Indeed, 2017’s largest deals have been to companies spanning the AV ecosystem. In addition to the deal to NIO (mentioned above), large funding rounds were also raised by companies like Nauto (AV data collection, $159M Series B), LeddarTech (solid-state lidar sensors, $101M Series C), and Peloton Technology (truck platooning, $60M Series B).
A sustained flow of capital will likely be needed as players in these resource-intensive spaces hope to move closer to market. Zoox, the stealthy AV startup aiming to reinvent the concept of a vehicle itself, is said to be in talks with SoftBank for an investment of up to $1B.
Prior to the takeoff of AV technology, investments had centered around connected car and fleet telematics startups. The latter field saw several large exits last year, with Verizon acquiring both FleetMatics and Telogis.

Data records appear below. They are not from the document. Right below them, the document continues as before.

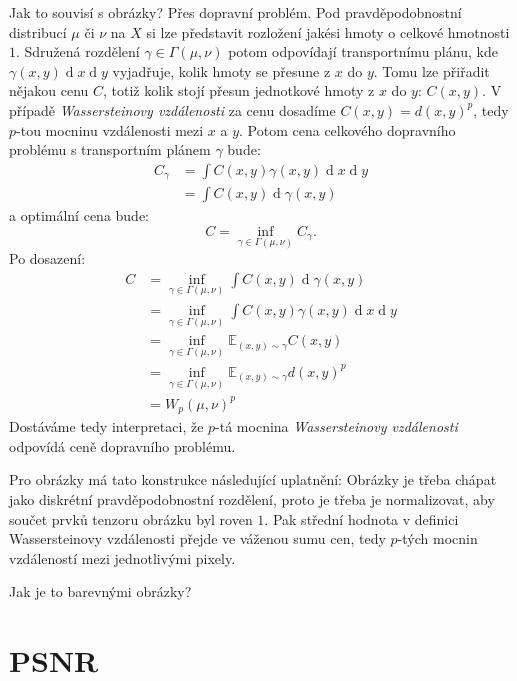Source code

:\documentclass[czech]{article}
\begin{document}
Jak to souvisí s obrázky?
Přes dopravní problém.
Pod pravděpodobnostní distribucí $\mu$ či $\nu$ na $X$ si lze představit rozložení jakési hmoty
o celkové hmotnosti $1$.
Sdružená rozdělení $\gamma \in \Gamma(\mu, \nu)$ potom odpovídají transportnímu plánu,
kde $\gamma(x, y) \operatorname{d}x \operatorname{d}y$
vyjadřuje, kolik hmoty se přesune z $x$ do $y$.
Tomu lze přiřadit nějakou cenu $C$,
totiž kolik stojí přesun jednotkové hmoty z $x$ do $y$: $C(x, y)$.
V případě \emph{Wassersteinovy vzdálenosti}
za cenu dosadíme $C(x, y) = d(x, y)^p$,
tedy $p$-tou mocninu vzdálenosti mezi $x$ a $y$.
Potom cena celkového dopravního problému s transportním plánem $\gamma$ bude:
\begin{align}
    C_\gamma &= \int C(x, y) \gamma(x, y) \operatorname{d}x \operatorname{d}y \\
    &= \int C(x, y) \operatorname{d} \gamma(x, y)
\end{align}
a optimální cena bude:
\begin{equation}
    C = \inf_{\gamma \in \Gamma(\mu, \nu)} C_\gamma.
\end{equation}
Po dosazení:
\begin{align}
    C &= \inf_{\gamma \in \Gamma(\mu, \nu)} \int C(x, y) \operatorname{d} \gamma(x, y) \\
    &= \inf_{\gamma \in \Gamma(\mu, \nu)} \int C(x, y) \gamma(x, y) \operatorname{d}x \operatorname{d}y \\
    &= \inf_{\gamma \in \Gamma(\mu, \nu)} \mathbb{E}_{(x, y) \sim \gamma} C(x, y) \\
    &= \inf_{\gamma \in \Gamma(\mu, \nu)} \mathbb{E}_{(x, y) \sim \gamma} d(x, y)^p \\
    &= W_p (\mu, \nu)^p
\end{align}
Dostáváme tedy interpretaci, že $p$-tá mocnina \emph{Wassersteinovy vzdálenosti}
odpovídá ceně dopravního problému.

Pro obrázky má tato konstrukce následující uplatnění:
Obrázky je třeba chápat jako diskrétní pravděpodobnostní rozdělení,
proto je třeba je normalizovat,
aby součet prvků tenzoru obrázku byl roven $1$.
Pak střední hodnota v definici Wassersteinovy vzdálenosti přejde ve váženou sumu cen,
tedy $p$-tých mocnin vzdáleností mezi jednotlivými pixely.

Jak je to barevnými obrázky?

\section{PSNR}
\end{document}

The CB Insights Trends tool also captures the concurrent surge of AV media attention since 2016. Though coverage has grown exponentially since 2015, it has plateaued somewhat as of recent months.
Maturing investor ecosystem
Breaking down deals by stage, 2017 YTD is the first year on record where seed activity represented less than a third of deals. In absolute terms, seed-stage activity is roughly on par with last year’s seed deal count.
However, more balanced share reflects the analysis above, as auto tech matures with startups seeded in years prior now receiving mid- and later-stage investments.
Auto tech continues to draw a much deeper pool of backers, as the number of unique investors has jumped every year since 2012.